I didn’t realize until I was writing this post that every puzzle I wrote was kind of a logic puzzle.⁹ Ha. It was really a great experience watching these puzzles come together, and I think my writing style has improved too. I am grateful to the editors, testsolvers, and factcheckers who helped.

I’ve written a lot of words about my puzzles, which I was happy with, but this doesn’t even scratch the surface of what teammate as a whole put together. The other puzzles in the hunt were great too, and that’s just the individual puzzles. The tech, art, and story teams absolutely hit things out of the park, and I saw just how hard many people worked to make this event fly. I’m honored that I could be a small part of writing this hunt. Thank you teammate.

And thanks to the audience, especially those who sent some nice messages to us! We have a channel called #warm-fuzzies where we share kind words we get, and reading through those is a really nice way to celebrate the conclusion of the hunt.

In fact, an early version of BWMS went so far as to only have dashed pearls, not even given moons, just for this aesthetic effect.

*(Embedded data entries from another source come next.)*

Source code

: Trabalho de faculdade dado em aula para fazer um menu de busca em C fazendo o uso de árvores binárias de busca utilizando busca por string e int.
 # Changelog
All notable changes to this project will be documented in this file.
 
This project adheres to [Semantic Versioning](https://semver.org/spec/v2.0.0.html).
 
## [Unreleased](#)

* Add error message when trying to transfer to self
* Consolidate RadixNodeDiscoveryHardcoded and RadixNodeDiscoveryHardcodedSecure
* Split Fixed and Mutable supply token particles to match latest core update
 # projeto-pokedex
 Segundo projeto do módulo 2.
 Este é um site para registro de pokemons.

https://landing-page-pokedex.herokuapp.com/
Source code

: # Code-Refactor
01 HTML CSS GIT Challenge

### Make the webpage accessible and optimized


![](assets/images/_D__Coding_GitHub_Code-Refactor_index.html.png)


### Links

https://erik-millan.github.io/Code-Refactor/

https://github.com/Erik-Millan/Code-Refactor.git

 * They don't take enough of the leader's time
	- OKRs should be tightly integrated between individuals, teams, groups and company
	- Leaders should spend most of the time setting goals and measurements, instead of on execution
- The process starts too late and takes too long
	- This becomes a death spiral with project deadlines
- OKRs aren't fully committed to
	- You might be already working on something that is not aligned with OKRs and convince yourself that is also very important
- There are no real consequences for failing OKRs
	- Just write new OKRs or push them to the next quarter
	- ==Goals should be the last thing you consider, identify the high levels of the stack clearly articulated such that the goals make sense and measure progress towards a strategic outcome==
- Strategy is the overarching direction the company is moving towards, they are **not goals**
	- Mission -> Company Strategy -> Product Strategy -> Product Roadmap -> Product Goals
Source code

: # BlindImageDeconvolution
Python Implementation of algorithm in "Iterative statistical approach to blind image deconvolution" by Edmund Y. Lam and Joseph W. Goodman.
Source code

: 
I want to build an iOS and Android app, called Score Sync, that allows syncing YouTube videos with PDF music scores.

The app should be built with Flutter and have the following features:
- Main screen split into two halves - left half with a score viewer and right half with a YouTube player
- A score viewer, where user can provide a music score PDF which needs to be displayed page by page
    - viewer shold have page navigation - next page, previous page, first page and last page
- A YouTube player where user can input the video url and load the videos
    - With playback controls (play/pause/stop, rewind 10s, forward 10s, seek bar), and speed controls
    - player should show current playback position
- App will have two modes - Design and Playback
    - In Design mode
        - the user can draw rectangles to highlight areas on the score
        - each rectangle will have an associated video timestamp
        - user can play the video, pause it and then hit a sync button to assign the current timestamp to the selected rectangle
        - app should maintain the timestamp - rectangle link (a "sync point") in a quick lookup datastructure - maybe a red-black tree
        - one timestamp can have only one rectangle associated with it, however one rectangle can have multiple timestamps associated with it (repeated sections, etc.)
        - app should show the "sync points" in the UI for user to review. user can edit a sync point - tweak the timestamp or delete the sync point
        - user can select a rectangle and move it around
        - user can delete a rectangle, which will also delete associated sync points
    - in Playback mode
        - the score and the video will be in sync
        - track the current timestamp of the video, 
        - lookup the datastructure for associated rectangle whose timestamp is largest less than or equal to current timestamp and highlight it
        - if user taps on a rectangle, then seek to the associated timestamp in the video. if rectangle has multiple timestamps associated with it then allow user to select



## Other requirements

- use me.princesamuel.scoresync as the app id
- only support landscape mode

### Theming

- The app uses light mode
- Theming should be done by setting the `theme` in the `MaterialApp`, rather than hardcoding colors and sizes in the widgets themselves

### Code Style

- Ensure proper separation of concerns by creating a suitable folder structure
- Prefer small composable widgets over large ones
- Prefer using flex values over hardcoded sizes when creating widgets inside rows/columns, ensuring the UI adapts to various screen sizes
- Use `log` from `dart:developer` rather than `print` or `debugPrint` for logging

I gave up on that because if you do it that way, you end up doing no sun-or-moon logic at all, which is disappointing (for example, you don’t get to use the “bipartite” idea).
By the way, IIRC the letters E and O actually just can’t be formed at all as extraction letters in BWMS. I was lucky the answer was flexible.
I had initially hoped that the title Digits would make it clear the numbers should all be digits, but the first testsolve showed that was a bit too optimistic. We added the line to make it clear what was going on and the testsolve finished smoothly after that.
My honest thought while writing Digits was “surely someone else has done something like this for Mystery Hunt, right?”. And I’m still suspicious of that.
And it shouldn’t come as a surprise to people that the first taste test I use for any puzzle is “would I want to work on this?”. If the puzzle isn’t even fun to me, why would it be fun to someone else?
I did slip up a bit though: if you pay close attention to the arcs, some of the endpoints are blue and some are black. That was just sloppiness on my part; I didn’t notice the inconsistency. That’s the kind of thing you have to be careful with in puzzle design. There were teams that picked up on this and asked if it was relevant.
We joked briefly about giving exact numbers, but the closed forms of the numbers are not only hideous but also give away which piece maps to what.
I know everyone’s sick of hearing about AI, so I’ll just make a short acknowledgment that GPT gave a workable first version out-of-the-box to iterate on. (Got to give credit where it’s due.)
Actually a lot of people have gotten pretty good at guessing my puzzles; I had a few friends doing the hunt who messaged me once they got to Behold, A Puzzle, asking if I wrote it.